- _PROVIDED RECORDS_:
────────────────────────────────────────
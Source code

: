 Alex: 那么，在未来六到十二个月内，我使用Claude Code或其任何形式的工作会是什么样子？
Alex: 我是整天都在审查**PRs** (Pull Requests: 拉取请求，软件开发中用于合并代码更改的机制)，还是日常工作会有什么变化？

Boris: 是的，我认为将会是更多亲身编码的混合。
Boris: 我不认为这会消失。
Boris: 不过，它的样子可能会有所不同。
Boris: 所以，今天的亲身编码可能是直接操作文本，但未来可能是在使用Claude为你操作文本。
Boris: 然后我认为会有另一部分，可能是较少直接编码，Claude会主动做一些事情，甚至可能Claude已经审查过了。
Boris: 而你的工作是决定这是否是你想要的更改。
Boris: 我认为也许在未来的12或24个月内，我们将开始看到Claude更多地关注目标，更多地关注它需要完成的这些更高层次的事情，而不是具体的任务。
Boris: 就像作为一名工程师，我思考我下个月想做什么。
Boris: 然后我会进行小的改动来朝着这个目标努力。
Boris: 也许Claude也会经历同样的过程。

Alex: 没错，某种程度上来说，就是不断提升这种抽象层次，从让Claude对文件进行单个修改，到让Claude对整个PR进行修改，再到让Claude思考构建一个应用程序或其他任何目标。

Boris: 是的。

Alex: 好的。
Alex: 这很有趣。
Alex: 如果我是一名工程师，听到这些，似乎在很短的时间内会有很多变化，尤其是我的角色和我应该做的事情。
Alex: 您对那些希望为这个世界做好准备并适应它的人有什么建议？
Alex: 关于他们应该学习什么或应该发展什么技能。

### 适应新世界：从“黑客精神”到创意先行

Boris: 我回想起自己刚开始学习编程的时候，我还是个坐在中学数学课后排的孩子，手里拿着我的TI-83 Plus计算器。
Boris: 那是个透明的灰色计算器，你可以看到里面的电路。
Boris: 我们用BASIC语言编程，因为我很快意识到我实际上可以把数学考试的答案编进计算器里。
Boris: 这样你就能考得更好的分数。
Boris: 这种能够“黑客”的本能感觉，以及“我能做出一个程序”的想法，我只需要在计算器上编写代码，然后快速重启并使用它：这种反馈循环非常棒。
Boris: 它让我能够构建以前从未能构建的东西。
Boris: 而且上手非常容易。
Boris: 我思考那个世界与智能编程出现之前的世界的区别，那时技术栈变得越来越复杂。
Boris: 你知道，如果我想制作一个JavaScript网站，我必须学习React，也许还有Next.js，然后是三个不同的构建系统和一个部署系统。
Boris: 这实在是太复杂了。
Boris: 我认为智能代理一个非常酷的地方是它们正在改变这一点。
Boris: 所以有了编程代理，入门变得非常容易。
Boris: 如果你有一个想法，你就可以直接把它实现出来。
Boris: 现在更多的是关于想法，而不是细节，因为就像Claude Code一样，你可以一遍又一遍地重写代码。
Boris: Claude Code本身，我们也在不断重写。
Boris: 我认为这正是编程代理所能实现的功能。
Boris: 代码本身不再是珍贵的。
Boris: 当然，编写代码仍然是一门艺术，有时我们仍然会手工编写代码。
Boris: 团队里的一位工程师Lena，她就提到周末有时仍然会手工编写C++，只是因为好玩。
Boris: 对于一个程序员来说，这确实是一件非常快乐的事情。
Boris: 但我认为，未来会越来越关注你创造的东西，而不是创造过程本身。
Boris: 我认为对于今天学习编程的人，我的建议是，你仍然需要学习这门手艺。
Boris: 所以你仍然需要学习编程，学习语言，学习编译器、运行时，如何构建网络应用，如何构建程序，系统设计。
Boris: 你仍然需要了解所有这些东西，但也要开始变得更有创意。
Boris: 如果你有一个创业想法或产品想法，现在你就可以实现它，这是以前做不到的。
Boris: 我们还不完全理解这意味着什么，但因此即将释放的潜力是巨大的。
────────────────────────────────────────
- _INSTRUCTIONS TO FOLLOW_: Every entry in the data should be returned exactly.

- _RESULT OF THE EXERCISE_:
Source code

: Alex: 那么，在未来六到十二个月内，我使用Claude Code或其任何形式的工作会是什么样子？
Alex: 我是整天都在审查**PRs** (Pull Requests: 拉取请求，软件开发中用于合并代码更改的机制)，还是日常工作会有什么变化？

Boris: 是的，我认为将会是更多亲身编码的混合。
Boris: 我不认为这会消失。
Boris: 不过，它的样子可能会有所不同。
Boris: 所以，今天的亲身编码可能是直接操作文本，但未来可能是在使用Claude为你操作文本。
Boris: 然后我认为会有另一部分，可能是较少直接编码，Claude会主动做一些事情，甚至可能Claude已经审查过了。
Boris: 而你的工作是决定这是否是你想要的更改。
Boris: 我认为也许在未来的12或24个月内，我们将开始看到Claude更多地关注目标，更多地关注它需要完成的这些更高层次的事情，而不是具体的任务。
Boris: 就像作为一名工程师，我思考我下个月想做什么。
Boris: 然后我会进行小的改动来朝着这个目标努力。
Boris: 也许Claude也会经历同样的过程。

Alex: 没错，某种程度上来说，就是不断提升这种抽象层次，从让Claude对文件进行单个修改，到让Claude对整个PR进行修改，再到让Claude思考构建一个应用程序或其他任何目标。

Boris: 是的。

Alex: 好的。
Alex: 这很有趣。
Alex: 如果我是一名工程师，听到这些，似乎在很短的时间内会有很多变化，尤其是我的角色和我应该做的事情。
Alex: 您对那些希望为这个世界做好准备并适应它的人有什么建议？
Alex: 关于他们应该学习什么或应该发展什么技能。

### 适应新世界：从“黑客精神”到创意先行

Boris: 我回想起自己刚开始学习编程的时候，我还是个坐在中学数学课后排的孩子，手里拿着我的TI-83 Plus计算器。
Boris: 那是个透明的灰色计算器，你可以看到里面的电路。
Boris: 我们用BASIC语言编程，因为我很快意识到我实际上可以把数学考试的答案编进计算器里。
Boris: 这样你就能考得更好的分数。
Boris: 这种能够“黑客”的本能感觉，以及“我能做出一个程序”的想法，我只需要在计算器上编写代码，然后快速重启并使用它：这种反馈循环非常棒。
Boris: 它让我能够构建以前从未能构建的东西。
Boris: 而且上手非常容易。
Boris: 我思考那个世界与智能编程出现之前的世界的区别，那时技术栈变得越来越复杂。
Boris: 你知道，如果我想制作一个JavaScript网站，我必须学习React，也许还有Next.js，然后是三个不同的构建系统和一个部署系统。
Boris: 这实在是太复杂了。
Boris: 我认为智能代理一个非常酷的地方是它们正在改变这一点。
Boris: 所以有了编程代理，入门变得非常容易。
Boris: 如果你有一个想法，你就可以直接把它实现出来。
Boris: 现在更多的是关于想法，而不是细节，因为就像Claude Code一样，你可以一遍又一遍地重写代码。
Boris: Claude Code本身，我们也在不断重写。
Boris: 我认为这正是编程代理所能实现的功能。
Boris: 代码本身不再是珍贵的。
Boris: 当然，编写代码仍然是一门艺术，有时我们仍然会手工编写代码。
Boris: 团队里的一位工程师Lena，她就提到周末有时仍然会手工编写C++，只是因为好玩。
Boris: 对于一个程序员来说，这确实是一件非常快乐的事情。
Boris: 但我认为，未来会越来越关注你创造的东西，而不是创造过程本身。
Boris: 我认为对于今天学习编程的人，我的建议是，你仍然需要学习这门手艺。
Boris: 所以你仍然需要学习编程，学习语言，学习编译器、运行时，如何构建网络应用，如何构建程序，系统设计。
Boris: 你仍然需要了解所有这些东西，但也要开始变得更有创意。
Boris: 如果你有一个创业想法或产品想法，现在你就可以实现它，这是以前做不到的。
Boris: 我们还不完全理解这意味着什么，但因此即将释放的潜力是巨大的。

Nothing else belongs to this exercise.